Provided material:
________________

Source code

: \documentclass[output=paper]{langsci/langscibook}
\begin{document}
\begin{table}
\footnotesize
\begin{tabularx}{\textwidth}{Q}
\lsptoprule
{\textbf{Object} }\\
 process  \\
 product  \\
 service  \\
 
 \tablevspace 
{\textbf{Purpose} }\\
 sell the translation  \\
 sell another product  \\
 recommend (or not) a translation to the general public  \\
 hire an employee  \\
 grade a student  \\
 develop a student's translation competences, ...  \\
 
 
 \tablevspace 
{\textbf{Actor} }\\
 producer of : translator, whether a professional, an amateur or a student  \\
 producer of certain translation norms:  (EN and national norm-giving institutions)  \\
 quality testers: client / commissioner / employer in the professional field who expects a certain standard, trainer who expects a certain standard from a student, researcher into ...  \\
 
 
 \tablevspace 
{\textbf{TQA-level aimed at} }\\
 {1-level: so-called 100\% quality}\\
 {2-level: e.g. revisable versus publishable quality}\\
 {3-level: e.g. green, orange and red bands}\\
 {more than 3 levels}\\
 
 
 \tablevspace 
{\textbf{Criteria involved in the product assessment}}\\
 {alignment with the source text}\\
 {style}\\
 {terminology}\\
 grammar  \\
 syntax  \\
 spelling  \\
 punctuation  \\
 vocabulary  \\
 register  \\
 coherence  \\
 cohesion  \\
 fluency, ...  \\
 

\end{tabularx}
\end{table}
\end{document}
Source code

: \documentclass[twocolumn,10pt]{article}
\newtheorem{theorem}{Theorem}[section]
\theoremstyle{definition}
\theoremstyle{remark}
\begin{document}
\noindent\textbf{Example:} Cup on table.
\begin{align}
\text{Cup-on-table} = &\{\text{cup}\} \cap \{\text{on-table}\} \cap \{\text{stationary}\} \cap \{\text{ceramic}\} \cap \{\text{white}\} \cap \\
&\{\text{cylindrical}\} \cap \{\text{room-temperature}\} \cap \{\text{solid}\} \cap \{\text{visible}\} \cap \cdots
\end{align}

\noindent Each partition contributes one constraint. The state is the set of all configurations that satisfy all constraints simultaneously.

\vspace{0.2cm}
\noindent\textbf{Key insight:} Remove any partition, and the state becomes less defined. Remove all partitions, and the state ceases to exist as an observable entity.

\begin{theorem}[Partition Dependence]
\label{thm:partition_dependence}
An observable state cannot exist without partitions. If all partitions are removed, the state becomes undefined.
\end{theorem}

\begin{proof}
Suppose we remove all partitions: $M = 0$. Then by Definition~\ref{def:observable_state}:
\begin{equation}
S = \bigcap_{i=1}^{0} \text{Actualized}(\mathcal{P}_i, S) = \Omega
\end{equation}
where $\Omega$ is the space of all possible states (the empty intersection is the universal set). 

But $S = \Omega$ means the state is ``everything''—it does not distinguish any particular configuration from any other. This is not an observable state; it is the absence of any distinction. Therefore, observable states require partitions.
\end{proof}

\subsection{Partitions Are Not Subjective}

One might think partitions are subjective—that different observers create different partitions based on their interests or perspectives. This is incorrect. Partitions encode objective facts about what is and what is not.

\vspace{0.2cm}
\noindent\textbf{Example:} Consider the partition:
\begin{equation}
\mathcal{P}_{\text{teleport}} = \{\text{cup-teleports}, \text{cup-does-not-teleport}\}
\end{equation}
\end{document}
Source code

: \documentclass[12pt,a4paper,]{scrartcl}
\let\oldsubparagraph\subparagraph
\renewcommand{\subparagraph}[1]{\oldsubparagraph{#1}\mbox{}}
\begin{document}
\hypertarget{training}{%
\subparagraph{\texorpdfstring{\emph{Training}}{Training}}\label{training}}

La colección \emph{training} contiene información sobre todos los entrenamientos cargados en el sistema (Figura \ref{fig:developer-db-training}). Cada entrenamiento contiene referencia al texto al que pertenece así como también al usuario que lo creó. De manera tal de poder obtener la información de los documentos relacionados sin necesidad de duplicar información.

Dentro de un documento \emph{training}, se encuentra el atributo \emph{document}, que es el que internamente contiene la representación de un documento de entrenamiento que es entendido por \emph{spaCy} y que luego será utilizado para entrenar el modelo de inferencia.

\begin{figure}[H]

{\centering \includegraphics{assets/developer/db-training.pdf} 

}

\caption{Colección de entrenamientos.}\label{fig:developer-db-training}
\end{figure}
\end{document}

________________

The listing above has to be written out again in full, exactly as shown.

Source code

: \documentclass[output=paper]{langsci/langscibook}
\begin{document}
\begin{table}
\footnotesize
\begin{tabularx}{\textwidth}{Q}
\lsptoprule
{\textbf{Object} }\\
 process  \\
 product  \\
 service  \\
 
 \tablevspace 
{\textbf{Purpose} }\\
 sell the translation  \\
 sell another product  \\
 recommend (or not) a translation to the general public  \\
 hire an employee  \\
 grade a student  \\
 develop a student's translation competences, ...  \\
 
 
 \tablevspace 
{\textbf{Actor} }\\
 producer of : translator, whether a professional, an amateur or a student  \\
 producer of certain translation norms:  (EN and national norm-giving institutions)  \\
 quality testers: client / commissioner / employer in the professional field who expects a certain standard, trainer who expects a certain standard from a student, researcher into ...  \\
 
 
 \tablevspace 
{\textbf{TQA-level aimed at} }\\
 {1-level: so-called 100\% quality}\\
 {2-level: e.g. revisable versus publishable quality}\\
 {3-level: e.g. green, orange and red bands}\\
 {more than 3 levels}\\
 
 
 \tablevspace 
{\textbf{Criteria involved in the product assessment}}\\
 {alignment with the source text}\\
 {style}\\
 {terminology}\\
 grammar  \\
 syntax  \\
 spelling  \\
 punctuation  \\
 vocabulary  \\
 register  \\
 coherence  \\
 cohesion  \\
 fluency, ...  \\
 

\end{tabularx}
\end{table}
\end{document}
Source code

: \documentclass[twocolumn,10pt]{article}
\newtheorem{theorem}{Theorem}[section]
\theoremstyle{definition}
\theoremstyle{remark}
\begin{document}
\noindent\textbf{Example:} Cup on table.
\begin{align}
\text{Cup-on-table} = &\{\text{cup}\} \cap \{\text{on-table}\} \cap \{\text{stationary}\} \cap \{\text{ceramic}\} \cap \{\text{white}\} \cap \\
&\{\text{cylindrical}\} \cap \{\text{room-temperature}\} \cap \{\text{solid}\} \cap \{\text{visible}\} \cap \cdots
\end{align}

\noindent Each partition contributes one constraint. The state is the set of all configurations that satisfy all constraints simultaneously.

\vspace{0.2cm}
\noindent\textbf{Key insight:} Remove any partition, and the state becomes less defined. Remove all partitions, and the state ceases to exist as an observable entity.

\begin{theorem}[Partition Dependence]
\label{thm:partition_dependence}
An observable state cannot exist without partitions. If all partitions are removed, the state becomes undefined.
\end{theorem}

\begin{proof}
Suppose we remove all partitions: $M = 0$. Then by Definition~\ref{def:observable_state}:
\begin{equation}
S = \bigcap_{i=1}^{0} \text{Actualized}(\mathcal{P}_i, S) = \Omega
\end{equation}
where $\Omega$ is the space of all possible states (the empty intersection is the universal set). 

But $S = \Omega$ means the state is ``everything''—it does not distinguish any particular configuration from any other. This is not an observable state; it is the absence of any distinction. Therefore, observable states require partitions.
\end{proof}

\subsection{Partitions Are Not Subjective}

One might think partitions are subjective—that different observers create different partitions based on their interests or perspectives. This is incorrect. Partitions encode objective facts about what is and what is not.

\vspace{0.2cm}
\noindent\textbf{Example:} Consider the partition:
\begin{equation}
\mathcal{P}_{\text{teleport}} = \{\text{cup-teleports}, \text{cup-does-not-teleport}\}
\end{equation}
\end{document}
Source code

: \documentclass[12pt,a4paper,]{scrartcl}
\let\oldsubparagraph\subparagraph
\renewcommand{\subparagraph}[1]{\oldsubparagraph{#1}\mbox{}}
\begin{document}
\hypertarget{training}{%
\subparagraph{\texorpdfstring{\emph{Training}}{Training}}\label{training}}

La colección \emph{training} contiene información sobre todos los entrenamientos cargados en el sistema (Figura \ref{fig:developer-db-training}). Cada entrenamiento contiene referencia al texto al que pertenece así como también al usuario que lo creó. De manera tal de poder obtener la información de los documentos relacionados sin necesidad de duplicar información.

Dentro de un documento \emph{training}, se encuentra el atributo \emph{document}, que es el que internamente contiene la representación de un documento de entrenamiento que es entendido por \emph{spaCy} y que luego será utilizado para entrenar el modelo de inferencia.

\begin{figure}[H]

{\centering \includegraphics{assets/developer/db-training.pdf} 

}

\caption{Colección de entrenamientos.}\label{fig:developer-db-training}
\end{figure}
\end{document}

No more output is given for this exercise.